*Instructions for the task*. With pictures removed, output every record below exactly as written.

Records from a data collection

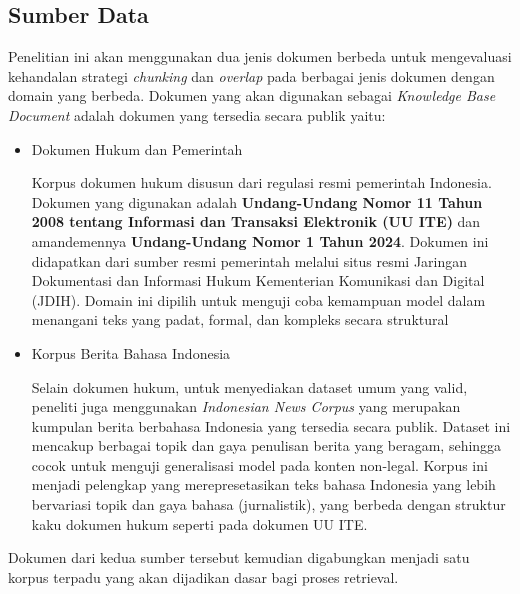 \subsection{Sumber Data}
Penelitian ini akan menggunakan dua jenis dokumen berbeda untuk mengevaluasi kehandalan strategi \textit{chunking} dan \textit{overlap} pada berbagai jenis dokumen dengan domain yang berbeda. Dokumen yang akan digunakan sebagai \textit{Knowledge Base Document} adalah dokumen yang tersedia secara publik yaitu:

\begin{itemize}
    \item Dokumen Hukum dan Pemerintah \par
      Korpus dokumen hukum disusun dari regulasi resmi pemerintah Indonesia. Dokumen yang digunakan adalah \textbf{Undang-Undang Nomor 11 Tahun 2008 tentang Informasi dan Transaksi Elektronik (UU ITE)} dan amandemennya \textbf{Undang-Undang Nomor 1 Tahun 2024}. Dokumen ini didapatkan dari sumber resmi pemerintah melalui situs resmi Jaringan Dokumentasi dan Informasi Hukum Kementerian Komunikasi dan Digital (JDIH). Domain ini dipilih untuk menguji coba kemampuan model dalam menangani teks yang padat, formal, dan kompleks secara struktural
    \item Korpus Berita Bahasa Indonesia \par
      Selain dokumen hukum, untuk menyediakan dataset umum yang valid, peneliti juga menggunakan \textit{Indonesian News Corpus} yang merupakan kumpulan berita berbahasa Indonesia yang tersedia secara publik. Dataset ini mencakup berbagai topik dan gaya penulisan berita yang beragam, sehingga cocok untuk menguji generalisasi model pada konten non-legal. Korpus ini menjadi pelengkap yang merepresetasikan teks bahasa Indonesia yang lebih bervariasi topik dan gaya bahasa (jurnalistik), yang berbeda dengan struktur kaku dokumen hukum seperti pada dokumen UU ITE.
\end{itemize}
Dokumen dari kedua sumber tersebut kemudian digabungkan menjadi satu korpus terpadu yang akan dijadikan dasar bagi proses retrieval.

*Written answer*.
 \subsection{Sumber Data}
Penelitian ini akan menggunakan dua jenis dokumen berbeda untuk mengevaluasi kehandalan strategi \textit{chunking} dan \textit{overlap} pada berbagai jenis dokumen dengan domain yang berbeda. Dokumen yang akan digunakan sebagai \textit{Knowledge Base Document} adalah dokumen yang tersedia secara publik yaitu:

\begin{itemize}
    \item Dokumen Hukum dan Pemerintah \par
      Korpus dokumen hukum disusun dari regulasi resmi pemerintah Indonesia. Dokumen yang digunakan adalah \textbf{Undang-Undang Nomor 11 Tahun 2008 tentang Informasi dan Transaksi Elektronik (UU ITE)} dan amandemennya \textbf{Undang-Undang Nomor 1 Tahun 2024}. Dokumen ini didapatkan dari sumber resmi pemerintah melalui situs resmi Jaringan Dokumentasi dan Informasi Hukum Kementerian Komunikasi dan Digital (JDIH). Domain ini dipilih untuk menguji coba kemampuan model dalam menangani teks yang padat, formal, dan kompleks secara struktural
    \item Korpus Berita Bahasa Indonesia \par
      Selain dokumen hukum, untuk menyediakan dataset umum yang valid, peneliti juga menggunakan \textit{Indonesian News Corpus} yang merupakan kumpulan berita berbahasa Indonesia yang tersedia secara publik. Dataset ini mencakup berbagai topik dan gaya penulisan berita yang beragam, sehingga cocok untuk menguji generalisasi model pada konten non-legal. Korpus ini menjadi pelengkap yang merepresetasikan teks bahasa Indonesia yang lebih bervariasi topik dan gaya bahasa (jurnalistik), yang berbeda dengan struktur kaku dokumen hukum seperti pada dokumen UU ITE.
\end{itemize}
Dokumen dari kedua sumber tersebut kemudian digabungkan menjadi satu korpus terpadu yang akan dijadikan dasar bagi proses retrieval.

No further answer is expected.